Truly, O Death! That was thy choicest morsel!—the daintiest and rarest delicacy thou hadst every tried to devour! But it was thy band, thy poison, thy ruin. It was the death of thee, O Death! Thou couldst not digest that bloody prey,—that bleeding Lamb of God,—all-ravenous as thou art. Thou couldst not keep him in thy bowels;—any more than that great fish of old could keep Jonah in its belly. The Lord spake to thee, as to that fish, and compelled thee to “vomit out” his Holy One before he could see corruption . . .
So thankful for the Lord Jesus Christ! God has victoriously triumphed over death in open field and in open fight.
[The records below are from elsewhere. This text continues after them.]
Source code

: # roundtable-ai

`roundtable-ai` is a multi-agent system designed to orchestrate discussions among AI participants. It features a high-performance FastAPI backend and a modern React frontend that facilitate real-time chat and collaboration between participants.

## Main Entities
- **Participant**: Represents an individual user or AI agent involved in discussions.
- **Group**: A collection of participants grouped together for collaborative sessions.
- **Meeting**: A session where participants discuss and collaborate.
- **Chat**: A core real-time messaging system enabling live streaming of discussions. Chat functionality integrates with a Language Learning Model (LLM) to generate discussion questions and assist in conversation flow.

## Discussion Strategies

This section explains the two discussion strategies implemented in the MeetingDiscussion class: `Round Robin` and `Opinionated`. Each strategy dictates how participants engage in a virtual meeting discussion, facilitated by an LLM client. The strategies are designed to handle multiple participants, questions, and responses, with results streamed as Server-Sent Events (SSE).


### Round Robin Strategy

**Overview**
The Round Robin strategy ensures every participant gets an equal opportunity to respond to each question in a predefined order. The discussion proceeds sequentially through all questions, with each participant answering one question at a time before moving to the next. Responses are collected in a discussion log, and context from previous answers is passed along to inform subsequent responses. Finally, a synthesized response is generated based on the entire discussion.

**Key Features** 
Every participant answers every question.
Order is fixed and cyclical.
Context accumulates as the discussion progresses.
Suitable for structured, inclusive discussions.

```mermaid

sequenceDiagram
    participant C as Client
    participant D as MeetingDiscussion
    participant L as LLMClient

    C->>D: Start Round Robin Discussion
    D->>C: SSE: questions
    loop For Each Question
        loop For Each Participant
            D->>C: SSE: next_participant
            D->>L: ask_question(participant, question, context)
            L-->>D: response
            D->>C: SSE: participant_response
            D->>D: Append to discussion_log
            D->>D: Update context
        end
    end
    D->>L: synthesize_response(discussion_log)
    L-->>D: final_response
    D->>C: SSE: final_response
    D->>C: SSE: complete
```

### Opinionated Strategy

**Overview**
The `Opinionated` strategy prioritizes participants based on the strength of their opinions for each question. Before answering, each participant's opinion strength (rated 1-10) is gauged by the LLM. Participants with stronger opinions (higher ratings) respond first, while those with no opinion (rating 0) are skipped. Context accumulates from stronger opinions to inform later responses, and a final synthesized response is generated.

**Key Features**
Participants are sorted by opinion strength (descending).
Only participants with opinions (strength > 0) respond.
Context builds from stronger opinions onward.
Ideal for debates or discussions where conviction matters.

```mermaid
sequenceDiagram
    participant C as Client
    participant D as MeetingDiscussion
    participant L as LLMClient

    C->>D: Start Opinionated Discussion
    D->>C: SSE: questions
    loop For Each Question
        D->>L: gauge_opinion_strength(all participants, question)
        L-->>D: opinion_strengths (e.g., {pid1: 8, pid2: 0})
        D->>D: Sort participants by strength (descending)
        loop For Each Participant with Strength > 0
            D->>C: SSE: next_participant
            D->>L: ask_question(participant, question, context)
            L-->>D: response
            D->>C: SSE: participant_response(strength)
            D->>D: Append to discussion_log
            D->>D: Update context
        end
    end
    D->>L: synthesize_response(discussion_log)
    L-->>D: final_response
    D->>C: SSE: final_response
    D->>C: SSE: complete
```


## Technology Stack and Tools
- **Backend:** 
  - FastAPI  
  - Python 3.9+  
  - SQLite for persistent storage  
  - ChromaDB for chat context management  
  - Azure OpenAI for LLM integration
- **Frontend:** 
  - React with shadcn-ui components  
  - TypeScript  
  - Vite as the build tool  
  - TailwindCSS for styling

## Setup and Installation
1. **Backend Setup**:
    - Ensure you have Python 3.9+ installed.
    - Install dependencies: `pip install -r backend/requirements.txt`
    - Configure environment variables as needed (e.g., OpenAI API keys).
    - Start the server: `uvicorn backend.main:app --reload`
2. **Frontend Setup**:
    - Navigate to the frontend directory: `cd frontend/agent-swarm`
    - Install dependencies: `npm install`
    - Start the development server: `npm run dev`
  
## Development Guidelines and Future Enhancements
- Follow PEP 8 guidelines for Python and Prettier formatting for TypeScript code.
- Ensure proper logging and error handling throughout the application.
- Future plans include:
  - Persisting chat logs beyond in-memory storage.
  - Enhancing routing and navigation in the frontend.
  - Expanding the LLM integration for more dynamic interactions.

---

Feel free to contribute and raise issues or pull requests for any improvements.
It is good to contemplate the manner of death’s ultimate overthrow, and to contrast it with the manner of his present dominion. Here and now death reigns. He reigns universally, all-subduing, all-conquering. You do well to watch this grisly king and conqueror, making his way stealthily among the families of men, and one by one picking out his victims; this cunning reaper, putting in his sickle secretly, silently, slyly, to snatch at unawares the tenderest of the grass, the finest of the wheat. Ah! he goes about this work like a coward and a spoiler; and you need to watch lest he overtake you “as a thief in the night.”
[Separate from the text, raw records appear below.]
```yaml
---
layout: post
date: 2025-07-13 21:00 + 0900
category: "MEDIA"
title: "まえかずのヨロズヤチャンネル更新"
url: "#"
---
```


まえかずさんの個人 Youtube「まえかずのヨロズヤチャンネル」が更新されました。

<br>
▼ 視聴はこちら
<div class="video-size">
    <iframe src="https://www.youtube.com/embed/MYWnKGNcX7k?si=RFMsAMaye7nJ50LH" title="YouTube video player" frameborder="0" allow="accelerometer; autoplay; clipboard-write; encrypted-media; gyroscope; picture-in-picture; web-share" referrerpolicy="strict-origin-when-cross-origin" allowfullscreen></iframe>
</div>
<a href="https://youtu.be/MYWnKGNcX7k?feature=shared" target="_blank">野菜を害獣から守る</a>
But with all this wary caution against his wiles, remember what death really is to you who are in Christ Jesus. Think of him as already conquered, and doomed at last to perish ignominiously, at the first sound of the trumpet heralding the conqueror’s triumph. Pay him not so great a compliment as to be any more in bondage through fear of him. Tell him, believer, when he draws near to alarm you, that you are content to let him have this corruptible and mortal body of yours; content to let him do his worst upon it with his devouring jaws; since you see the day already near, the bright morn already dawning, when he shall himself be swallowed up, and that victoriously, at the glorious appearing of the all-conquering King. . . .
So thankful for the Lord Jesus Christ! Are you safe and secure in the Christ of biblical revelation?